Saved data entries
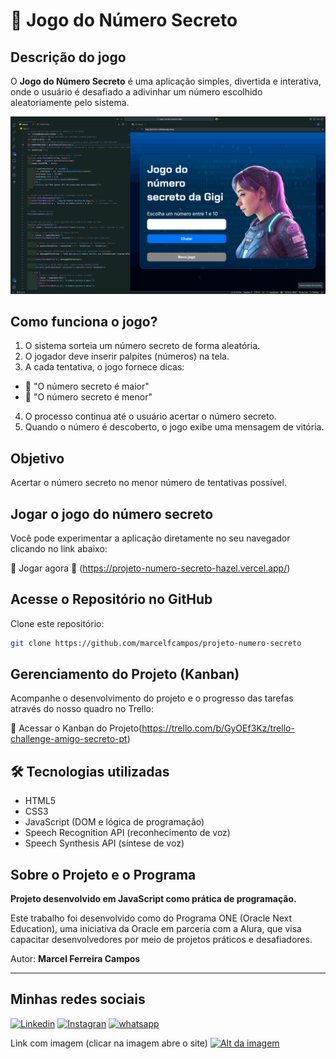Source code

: # 🔢 Jogo do Número Secreto

## Descrição do jogo

O **Jogo do Número Secreto** é uma aplicação simples, divertida e interativa, onde o usuário é desafiado a adivinhar um número escolhido aleatoriamente pelo sistema.

![Jogo do Amigo Secreto](img/telaCodigo.png)

## Como funciona o jogo?

1. O sistema sorteia um número secreto de forma aleatória.
2. O jogador deve inserir palpites (números) na tela.
3. A cada tentativa, o jogo fornece dicas:

- 🔼 "O número secreto é maior"
- 🔽 "O número secreto é menor"

4. O processo continua até o usuário acertar o número secreto.
5. Quando o número é descoberto, o jogo exibe uma mensagem de vitória.

## Objetivo

Acertar o número secreto no menor número de tentativas possível.

## Jogar o jogo do número secreto

Você pode experimentar a aplicação diretamente no seu navegador clicando no link abaixo:

🔗 Jogar agora 🔢 (https://projeto-numero-secreto-hazel.vercel.app/)

## Acesse o Repositório no GitHub

Clone este repositório:

```bash
git clone https://github.com/marcelfcampos/projeto-numero-secreto
```

## Gerenciamento do Projeto (Kanban)

Acompanhe o desenvolvimento do projeto e o progresso das tarefas através do nosso quadro no Trello:

🔗 Acessar o Kanban do Projeto(https://trello.com/b/GyOEf3Kz/trello-challenge-amigo-secreto-pt)

## 🛠️ Tecnologias utilizadas

- HTML5
- CSS3
- JavaScript (DOM e lógica de programação)
- Speech Recognition API (reconhecimento de voz)
- Speech Synthesis API (síntese de voz)

## Sobre o Projeto e o Programa

**Projeto desenvolvido em JavaScript como prática de programação.**

Este trabalho foi desenvolvido como do Programa ONE (Oracle Next Education), uma iniciativa da Oracle em parceria com a Alura, que visa capacitar desenvolvedores por meio de projetos práticos e desafiadores.

Autor: **Marcel Ferreira Campos**

---

## Minhas redes sociais

[![Linkedin](https://img.shields.io/badge/LinkedIn-0077B5?style=for-the-badge&logo=linkedin&logoColor=white)](https://www.linkedin.com/in/marcelfcampos/)
[![Instagran](https://img.shields.io/badge/Instagram-E4405F?style=for-the-badge&logo=instagram&logoColor=white)](https://www.instagram.com/devmarcelcampos/)
[![whatsapp](https://img.shields.io/badge/WhatsApp-25D366?style=for-the-badge&logo=whatsapp&logoColor=white)](https://wa.me/554899609690)

Link com imagem (clicar na imagem abre o site)
[![Alt da imagem](caminho/da/imagem.png)](https://www.google.com)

#### [Task objective]
The lines above, starting at the one with "- Speech Recognition" and ending at the one with "prática de programação.**", are the only ones to return, exactly as written.

#### [Task output]
- Speech Recognition API (reconhecimento de voz)
- Speech Synthesis API (síntese de voz)

## Sobre o Projeto e o Programa

**Projeto desenvolvido em JavaScript como prática de programação.**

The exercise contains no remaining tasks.